Can a franchisee terminate a franchise agreement if the franchisor has failed to perform its contractually obligated tasks?

Asked on March 18, 2012 under Business Law, New York


John Morgan / Barr & Morgan

Answered 8 years ago | Contributor

The best answer is maybe.  As the other poster stated, the degree of the breach is important.  Further, you need to know what YOU mean be termination.  Frequently, equiptment belongs to the Franchisor not the Franchisee.  You may also have lease, loan or amortization agreements which will effectively block your attempt to terminate the relationshiip.  It is not like you can reopen the following day doing the same type of business.  You might have to walk away entirely.  There are several other concerns.  +1 on the advice to have an attorney look at your specific documents.  In circumstances like yours, I almost uniformly advise my clients to get a court order establishing the rights of the parties.  Their are various ways to do this depending upon your jurisdiction.  The botom line is that this is a VERY big move and you might take yourself from the frying pan into the fire if you are not careful.

Richard Holland / Commerce Legal PC

Answered 8 years ago | Contributor

There is no way to answer your questions with any sort of confidence without making a number of assumptions.  The short answer is "It depends on what the contract says."  What constitutes a failure to perform, or a material breach, or whether there has to be an opportunity to cure, or whether there are preconditions to certain remedies (up to and including termination) are all very dependent on the precise language of the contract.  Even where there are industry standards and customs of practice and dealing, these can be modified by the actual agreement you signed in many cases.  The bottom line is that you need to bring the agreement to an attorney in your jurisdiction.

SJZ, Member, New York Bar / FreeAdvice Contributing Attorney

Answered 8 years ago | Contributor

As a general matter, if a franchisor has violated its obligations under the franchise agreement, the franchisee will have the right to seek a court order requiring performance, seek monetary compensation, or terminate the agreement.

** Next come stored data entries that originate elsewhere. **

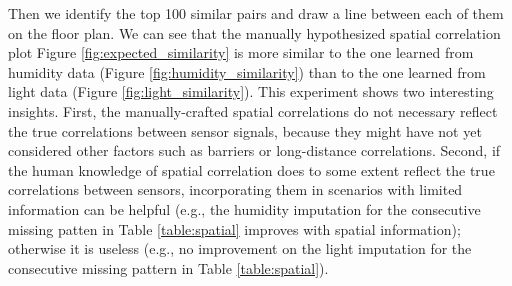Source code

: Then we identify the top 100 similar pairs and draw a line between each of them on the floor plan.
We can see that the manually hypothesized spatial correlation plot Figure \ref{fig:expected_similarity} is more similar to the one learned from humidity data (Figure \ref{fig:humidity_similarity}) than to the one learned from light data (Figure \ref{fig:light_similarity}).
This experiment shows two interesting insights.
First, the manually-crafted spatial correlations do not necessary reflect the true correlations between sensor signals, because they might have not yet considered other factors such as barriers or long-distance correlations. 
Second, if the human knowledge of spatial correlation does to some extent reflect the true correlations between sensors, incorporating them in scenarios with limited information can be helpful (e.g., the humidity imputation for the consecutive missing patten in Table \ref{table:spatial} improves with spatial information); otherwise it is useless (e.g., no improvement on the light imputation for the consecutive missing pattern in Table \ref{table:spatial}).
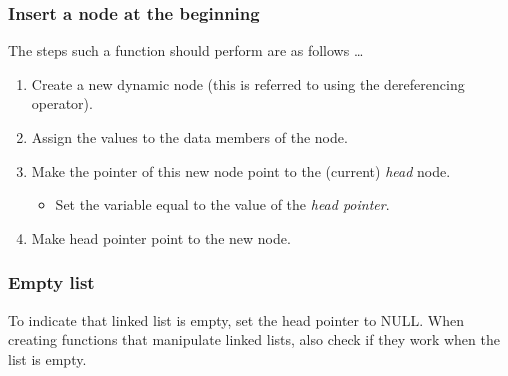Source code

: \subsubsection*{Insert a node at the beginning}
\noindent
The steps such a function should perform are as follows \ldots
\begin{enumerate}
	\item Create a new dynamic node (this is referred to using the dereferencing operator).
	\item Assign the values to the data members of the node.
	\item Make the pointer of this new node point to the (current) \emph{head} node.
	\begin{itemize}
		\item Set the variable equal to the value of the \emph{head pointer}.
	\end{itemize}
	\item Make head pointer point to the new node.
\end{enumerate}


\subsubsection*{Empty list}
To indicate that linked list is empty, set the head pointer to NULL. When creating
functions that manipulate linked lists, also check if they work when the list is empty.



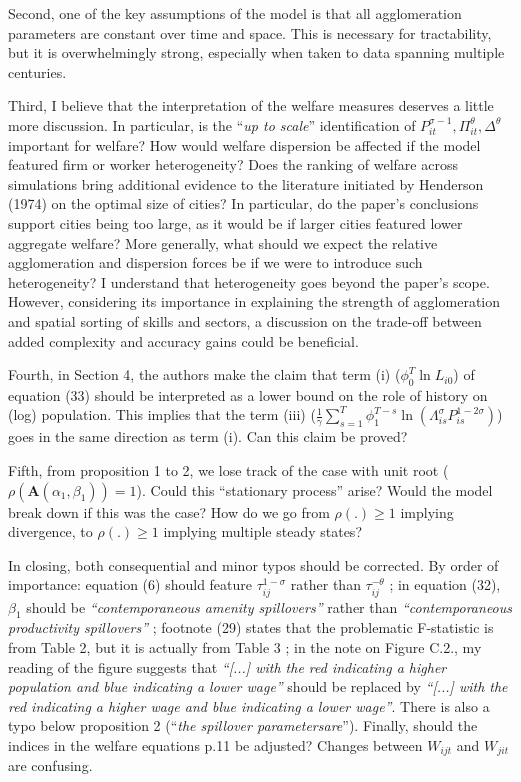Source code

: \documentclass[10pt, final]{article}
\begin{document}
Second, one of the key assumptions of the model is that all agglomeration parameters are constant over time and space. This is necessary for tractability, but it is overwhelmingly strong, especially when taken to data spanning multiple centuries.

Third, I believe that the interpretation of the welfare measures deserves a little more discussion. In particular, is the ``\textit{up to scale}'' identification of $P_{it}^{\sigma-1}, \Pi_{it}^{\theta}, \Delta^{\theta}$ important for welfare? How would welfare dispersion be affected if the model featured firm or worker heterogeneity? 
Does the ranking of welfare across simulations bring additional evidence to the literature initiated by Henderson (1974) on the optimal size of cities?  In particular, do the paper's conclusions support cities being too large, as it would be if larger cities featured lower aggregate welfare?
More generally, what should we expect the relative agglomeration and dispersion forces be if we were to introduce such heterogeneity? 
I understand that heterogeneity goes beyond the paper’s scope. However, considering its importance in explaining the strength of agglomeration and spatial sorting of skills and sectors, a discussion on the trade-off between added complexity and accuracy gains could be beneficial. 

Fourth, in Section 4, the authors make the claim that term (i) ($\phi_0^T \ln L_{i0}$) of equation (33) should be interpreted as a lower bound on the role of history on (log) population. This implies that the term (iii) ($\frac{1}{\gamma}\sum_{s=1}^T \phi_1^{T-s} \ln(\Lambda_{is}^\sigma P_{is}^{1-2\sigma})$) goes in the same direction as term (i). Can this claim be proved?

Fifth, from proposition 1 to 2, we lose track of the case with unit root ($\rho(\mathbf{A}(\alpha_1, \beta_1)) = 1$). Could this ``stationary process'' arise? Would the model break down if this was the case? How do we go from $\rho(.) \geq 1$ implying divergence, to $\rho(.) \geq 1$ implying multiple steady states?

In closing, both consequential and minor typos should be corrected. By order of importance: equation (6) should feature $\tau_{ij}^{1 - \sigma}$ rather than $\tau_{ij}^{-\theta}$ ; in equation (32), $\beta_1$ should be \textit{``contemporaneous amenity spillovers''} rather than \textit{``contemporaneous productivity spillovers''} ; footnote (29) states that the problematic F-statistic is from Table 2, but it is actually from Table 3 ; in the note on Figure C.2., my reading of the figure suggests that \textit{``[...] with the red indicating a higher population and blue indicating a lower wage''} should be replaced by \textit{``[...] with the red indicating a higher wage and blue indicating a lower wage''}. There is also a typo below proposition 2 (``\textit{the spillover parametersare}'').
Finally, should the indices in the welfare equations p.11 be adjusted? Changes between $W_{ijt}$ and $W_{jit}$ are confusing. 
\end{document}
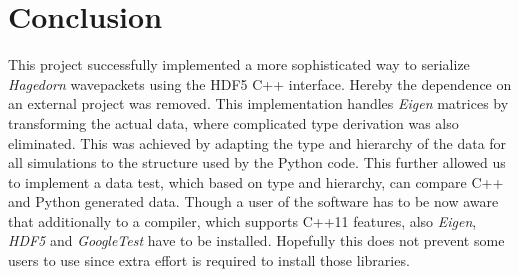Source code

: \chapter{Conclusion}
This project successfully implemented a more sophisticated way to serialize \textit{Hagedorn} wavepackets using the HDF5 C++ interface. Hereby the dependence on an external project \cite{eigen3-hdf5} was removed. This implementation handles \textit{Eigen} matrices by transforming the actual data, where complicated type derivation was also eliminated. This was achieved by adapting the type and hierarchy of the data for all simulations to the structure used by the Python code. This further allowed us to implement a data test, which based on type and hierarchy, can compare C++ and Python generated data. Though a user of the software \cite{libwaveblocks} has to be now aware that additionally to a compiler, which supports C++11 features, also \textit{Eigen}, \textit{HDF5} and \textit{GoogleTest} have to be installed. Hopefully this does not prevent some users to use \cite{libwaveblocks} since extra effort is required to install those libraries.


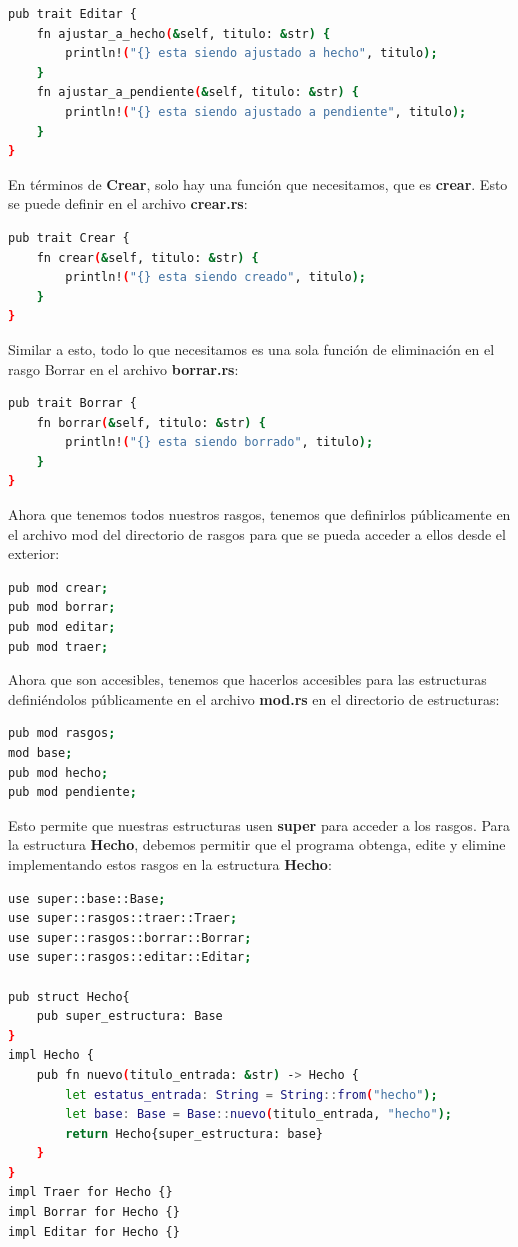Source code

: \begin{lstlisting}[language=bash]
pub trait Editar {
	fn ajustar_a_hecho(&self, titulo: &str) {
		println!("{} esta siendo ajustado a hecho", titulo);
	}
	fn ajustar_a_pendiente(&self, titulo: &str) {
		println!("{} esta siendo ajustado a pendiente", titulo);
	}
}	
\end{lstlisting}


En términos de \textbf{Crear}, solo hay una función que necesitamos, que es \textbf{crear}. Esto se puede definir en el archivo \textbf{crear.rs}:

\begin{lstlisting}[language=bash]
pub trait Crear {
	fn crear(&self, titulo: &str) {
		println!("{} esta siendo creado", titulo);
	}
}
\end{lstlisting}

Similar a esto, todo lo que necesitamos es una sola función de eliminación en el rasgo Borrar en el archivo \textbf{borrar.rs}:

\begin{lstlisting}[language=bash]
pub trait Borrar {
	fn borrar(&self, titulo: &str) {
		println!("{} esta siendo borrado", titulo);
	}
}	
\end{lstlisting}

Ahora que tenemos todos nuestros rasgos, tenemos que definirlos públicamente en el archivo mod del directorio de rasgos para que se pueda acceder a ellos desde el exterior:

\begin{lstlisting}[language=bash]
pub mod crear;
pub mod borrar;
pub mod editar;
pub mod traer;
\end{lstlisting}

Ahora que son accesibles, tenemos que hacerlos accesibles para las estructuras definiéndolos públicamente en el archivo \textbf{mod.rs} en el directorio de estructuras:

\begin{lstlisting}[language=bash]
pub mod rasgos;
mod base;
pub mod hecho;
pub mod pendiente;
\end{lstlisting}


Esto permite que nuestras estructuras usen \textbf{super} para acceder a los rasgos. Para la estructura \textbf{Hecho}, debemos permitir que el programa obtenga, edite y elimine implementando estos rasgos en la estructura \textbf{Hecho}:

\begin{lstlisting}[language=bash]
use super::base::Base;
use super::rasgos::traer::Traer;
use super::rasgos::borrar::Borrar;
use super::rasgos::editar::Editar;

pub struct Hecho{
	pub super_estructura: Base
}
impl Hecho {
	pub fn nuevo(titulo_entrada: &str) -> Hecho {
		let estatus_entrada: String = String::from("hecho");
		let base: Base = Base::nuevo(titulo_entrada, "hecho");
		return Hecho{super_estructura: base}
	}
}
impl Traer for Hecho {}
impl Borrar for Hecho {}
impl Editar for Hecho {}
\end{lstlisting}

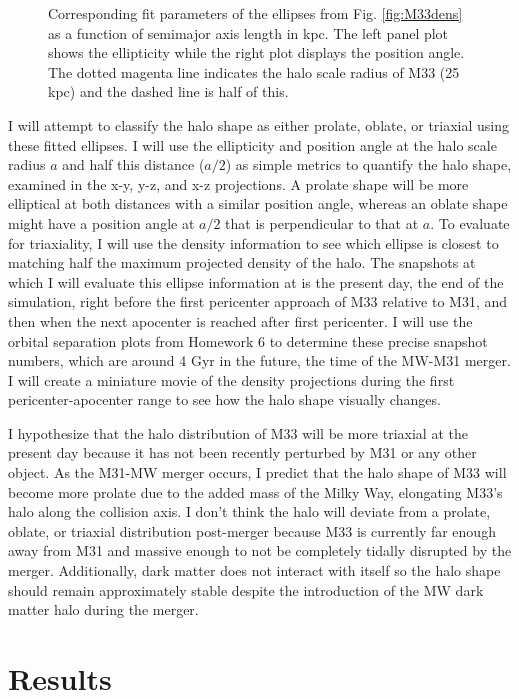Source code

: \documentclass[twocolumn, linenumbers,trackchanges]{aastex7}
\begin{document}
\begin{figure}[ht!]
\caption{Corresponding fit parameters of the ellipses from Fig. \ref{fig:M33dens}  as a function of semimajor axis length in kpc. The left panel plot shows the ellipticity while the right plot displays the position angle. The dotted magenta line indicates the halo scale radius of M33 (25 kpc) and the dashed line is half of this. 
\label{fig:EllipseParams}}
\end{figure}

I will attempt to classify the halo shape as either prolate, oblate, or triaxial using these fitted ellipses. I will use the ellipticity and position angle at the halo scale radius $a$ and half this distance ($a/2$) as simple metrics to quantify the halo shape, examined in the x-y, y-z, and x-z projections. A prolate shape will be more elliptical at both distances with a similar position angle, whereas an oblate shape might have a position angle at $a/2$ that is perpendicular to that at $a$. To evaluate for triaxiality, I will use the density information to see which ellipse is closest to matching half the maximum projected density of the halo. The snapshots at which I will evaluate this ellipse information at is the present day, the end of the simulation, right before the first pericenter approach of M33 relative to M31, and then when the next apocenter is reached after first pericenter. I will use the orbital separation plots from Homework 6 to determine these precise snapshot numbers, which are around 4 Gyr in the future, the time of the MW-M31 merger. I will create a miniature movie of the density projections during the first pericenter-apocenter range to see how the halo shape visually changes. 

I hypothesize that the halo distribution of M33 will be more triaxial at the present day because it has not been recently perturbed by M31 or any other object. As the M31-MW merger occurs, I predict that the halo shape of M33 will become more prolate due to the added mass of the Milky Way, elongating M33's halo along the collision axis. I don't think the halo will deviate from a prolate, oblate, or triaxial distribution post-merger because M33 is currently far enough away from M31 and massive enough to not be completely tidally disrupted by the merger. Additionally, dark matter does not interact with itself so the halo shape should remain approximately stable despite the introduction of the MW dark matter halo during the merger. 

\section{Results}
\end{document}
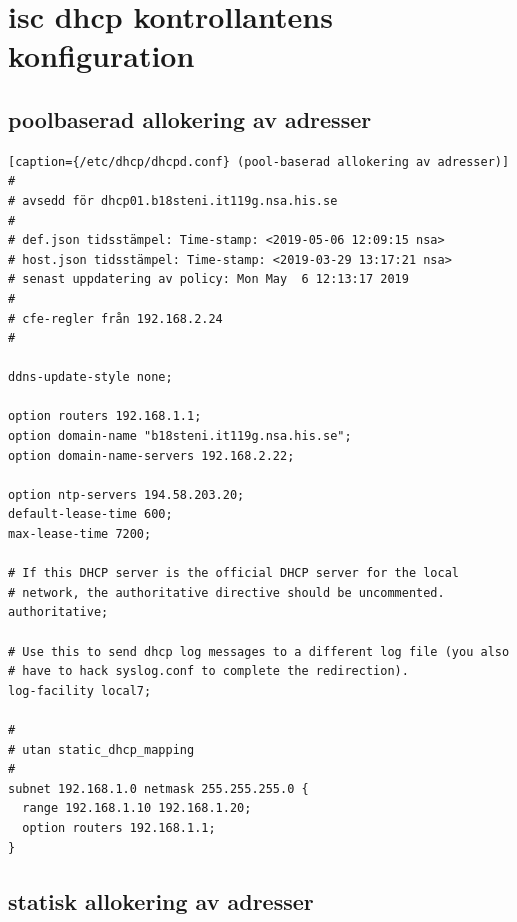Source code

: \documentclass[swedish,10pt,a4paper]{report}
\begin{document}

\section{isc dhcp kontrollantens konfiguration}\label{appendix:isc_dhcpd_config}
\subsection{poolbaserad allokering av adresser}\label{appendix:isc_dhcpd_address_pools}

\begin{lstlisting}[caption={/etc/dhcp/dhcpd.conf} (pool-baserad allokering av adresser)]
#
# avsedd för dhcp01.b18steni.it119g.nsa.his.se
#
# def.json tidsstämpel: Time-stamp: <2019-05-06 12:09:15 nsa>
# host.json tidsstämpel: Time-stamp: <2019-03-29 13:17:21 nsa>
# senast uppdatering av policy: Mon May  6 12:13:17 2019
#
# cfe-regler från 192.168.2.24
#

ddns-update-style none;

option routers 192.168.1.1;
option domain-name "b18steni.it119g.nsa.his.se";
option domain-name-servers 192.168.2.22;

option ntp-servers 194.58.203.20;
default-lease-time 600;
max-lease-time 7200;

# If this DHCP server is the official DHCP server for the local
# network, the authoritative directive should be uncommented.
authoritative;

# Use this to send dhcp log messages to a different log file (you also
# have to hack syslog.conf to complete the redirection).
log-facility local7;

#
# utan static_dhcp_mapping
#
subnet 192.168.1.0 netmask 255.255.255.0 {
  range 192.168.1.10 192.168.1.20;
  option routers 192.168.1.1;
}
\end{lstlisting}

\subsection{statisk allokering av adresser}\label{appendix:dhcp_static_allocation}
\end{document}
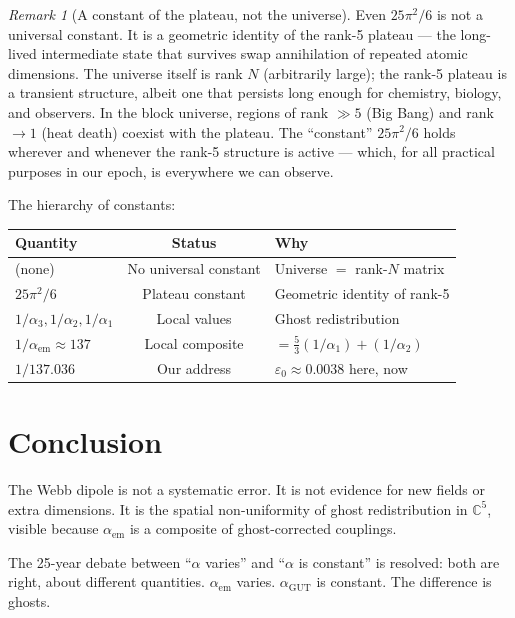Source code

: \documentclass[12pt]{article}
\theoremstyle{remark}
\newtheorem{remark}[theorem]{Remark}
\begin{document}
\begin{remark}[A constant of the plateau, not the universe]
Even $25\pi^2/6$ is not a universal constant. It is a geometric identity of the rank-5 plateau --- the long-lived intermediate state that survives swap annihilation of repeated atomic dimensions. The universe itself is rank $N$ (arbitrarily large); the rank-5 plateau is a transient structure, albeit one that persists long enough for chemistry, biology, and observers. In the block universe, regions of rank $\gg 5$ (Big Bang) and rank $\to 1$ (heat death) coexist with the plateau. The ``constant'' $25\pi^2/6$ holds wherever and whenever the rank-5 structure is active --- which, for all practical purposes in our epoch, is everywhere we can observe.

The hierarchy of constants:

\begin{center}
\begin{tabular}{lcl}
\hline
Quantity & Status & Why \\
\hline
(none) & No universal constant & Universe $=$ rank-$N$ matrix \\
$25\pi^2/6$ & Plateau constant & Geometric identity of rank-5 \\
$1/\alpha_3, 1/\alpha_2, 1/\alpha_1$ & Local values & Ghost redistribution \\
$1/\alpha_\text{em} \approx 137$ & Local composite & $= \tfrac{5}{3}(1/\alpha_1) + (1/\alpha_2)$ \\
$1/137.036$ & Our address & $\varepsilon_0 \approx 0.0038$ here, now \\
\hline
\end{tabular}
\end{center}
\end{remark}

\section{Conclusion}

The Webb dipole is not a systematic error. It is not evidence for new fields or extra dimensions. It is the spatial non-uniformity of ghost redistribution in $\mathbb{C}^5$, visible because $\alpha_\text{em}$ is a composite of ghost-corrected couplings.

The 25-year debate between ``$\alpha$ varies'' and ``$\alpha$ is constant'' is resolved: both are right, about different quantities. $\alpha_\text{em}$ varies. $\alpha_\text{GUT}$ is constant. The difference is ghosts.
\end{document}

However, that last recourse--termination--will generally only be available when the other party's breach is a "material"--or significant--one, going to the heart of the agreement. Lesser breaches would most likely give rise only to a claim for damages (money) or provide grounds to seek declaratory or injunctive relief requiring specific performance of the agreement. To understand the rights available to the franchisee in this specific case, it is necessary to discuss the matter in depth with a business attorney, one who can review the franchise agreement.